## What the task requires
With pictures left out, set down every record word for word.

Pictures paired with source code:
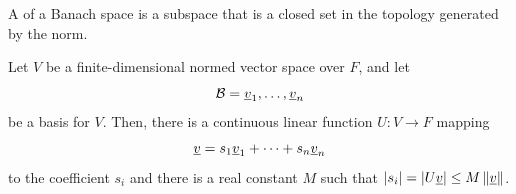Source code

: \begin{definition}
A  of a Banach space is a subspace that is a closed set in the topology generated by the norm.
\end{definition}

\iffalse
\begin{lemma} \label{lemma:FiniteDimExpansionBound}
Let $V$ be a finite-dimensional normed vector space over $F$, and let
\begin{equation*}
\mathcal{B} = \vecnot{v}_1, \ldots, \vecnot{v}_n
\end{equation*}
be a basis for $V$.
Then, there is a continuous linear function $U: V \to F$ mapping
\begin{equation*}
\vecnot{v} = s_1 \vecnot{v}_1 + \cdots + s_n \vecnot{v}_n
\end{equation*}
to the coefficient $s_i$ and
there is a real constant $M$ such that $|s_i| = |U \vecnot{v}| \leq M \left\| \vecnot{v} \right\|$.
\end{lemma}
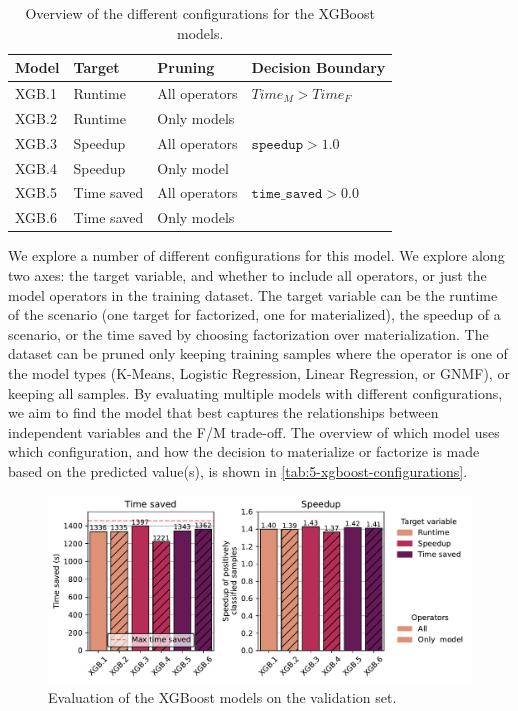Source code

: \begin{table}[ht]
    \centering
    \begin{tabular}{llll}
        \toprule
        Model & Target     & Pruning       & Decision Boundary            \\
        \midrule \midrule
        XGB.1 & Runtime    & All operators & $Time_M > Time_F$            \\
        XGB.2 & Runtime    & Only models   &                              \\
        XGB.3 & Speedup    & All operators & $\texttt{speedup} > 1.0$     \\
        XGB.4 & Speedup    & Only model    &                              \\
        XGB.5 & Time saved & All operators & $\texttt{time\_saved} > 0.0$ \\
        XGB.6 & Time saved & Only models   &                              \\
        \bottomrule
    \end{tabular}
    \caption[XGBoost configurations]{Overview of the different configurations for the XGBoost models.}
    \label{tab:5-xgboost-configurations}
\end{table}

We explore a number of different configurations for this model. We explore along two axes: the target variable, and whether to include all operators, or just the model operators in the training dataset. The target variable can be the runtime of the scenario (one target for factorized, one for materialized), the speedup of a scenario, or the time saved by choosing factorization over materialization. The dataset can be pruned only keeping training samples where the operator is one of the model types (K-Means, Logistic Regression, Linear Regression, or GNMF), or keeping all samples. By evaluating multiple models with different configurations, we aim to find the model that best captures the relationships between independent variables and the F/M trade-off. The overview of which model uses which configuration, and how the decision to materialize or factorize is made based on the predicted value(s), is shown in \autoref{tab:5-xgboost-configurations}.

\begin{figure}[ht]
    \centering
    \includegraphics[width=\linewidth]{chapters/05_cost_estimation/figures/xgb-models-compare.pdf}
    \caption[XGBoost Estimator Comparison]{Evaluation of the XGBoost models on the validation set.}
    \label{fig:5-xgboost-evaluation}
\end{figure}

## Solution for this problem
Source code

: \begin{definition}
A  of a Banach space is a subspace that is a closed set in the topology generated by the norm.
\end{definition}

\iffalse
\begin{lemma} \label{lemma:FiniteDimExpansionBound}
Let $V$ be a finite-dimensional normed vector space over $F$, and let
\begin{equation*}
\mathcal{B} = \vecnot{v}_1, \ldots, \vecnot{v}_n
\end{equation*}
be a basis for $V$.
Then, there is a continuous linear function $U: V \to F$ mapping
\begin{equation*}
\vecnot{v} = s_1 \vecnot{v}_1 + \cdots + s_n \vecnot{v}_n
\end{equation*}
to the coefficient $s_i$ and
there is a real constant $M$ such that $|s_i| = |U \vecnot{v}| \leq M \left\| \vecnot{v} \right\|$.
\end{lemma}
Source code

: \begin{table}[ht]
    \centering
    \begin{tabular}{llll}
        \toprule
        Model & Target     & Pruning       & Decision Boundary            \\
        \midrule \midrule
        XGB.1 & Runtime    & All operators & $Time_M > Time_F$            \\
        XGB.2 & Runtime    & Only models   &                              \\
        XGB.3 & Speedup    & All operators & $\texttt{speedup} > 1.0$     \\
        XGB.4 & Speedup    & Only model    &                              \\
        XGB.5 & Time saved & All operators & $\texttt{time\_saved} > 0.0$ \\
        XGB.6 & Time saved & Only models   &                              \\
        \bottomrule
    \end{tabular}
    \caption[XGBoost configurations]{Overview of the different configurations for the XGBoost models.}
    \label{tab:5-xgboost-configurations}
\end{table}

We explore a number of different configurations for this model. We explore along two axes: the target variable, and whether to include all operators, or just the model operators in the training dataset. The target variable can be the runtime of the scenario (one target for factorized, one for materialized), the speedup of a scenario, or the time saved by choosing factorization over materialization. The dataset can be pruned only keeping training samples where the operator is one of the model types (K-Means, Logistic Regression, Linear Regression, or GNMF), or keeping all samples. By evaluating multiple models with different configurations, we aim to find the model that best captures the relationships between independent variables and the F/M trade-off. The overview of which model uses which configuration, and how the decision to materialize or factorize is made based on the predicted value(s), is shown in \autoref{tab:5-xgboost-configurations}.

\begin{figure}[ht]
    \centering
    \includegraphics[width=\linewidth]{chapters/05_cost_estimation/figures/xgb-models-compare.pdf}
    \caption[XGBoost Estimator Comparison]{Evaluation of the XGBoost models on the validation set.}
    \label{fig:5-xgboost-evaluation}
\end{figure}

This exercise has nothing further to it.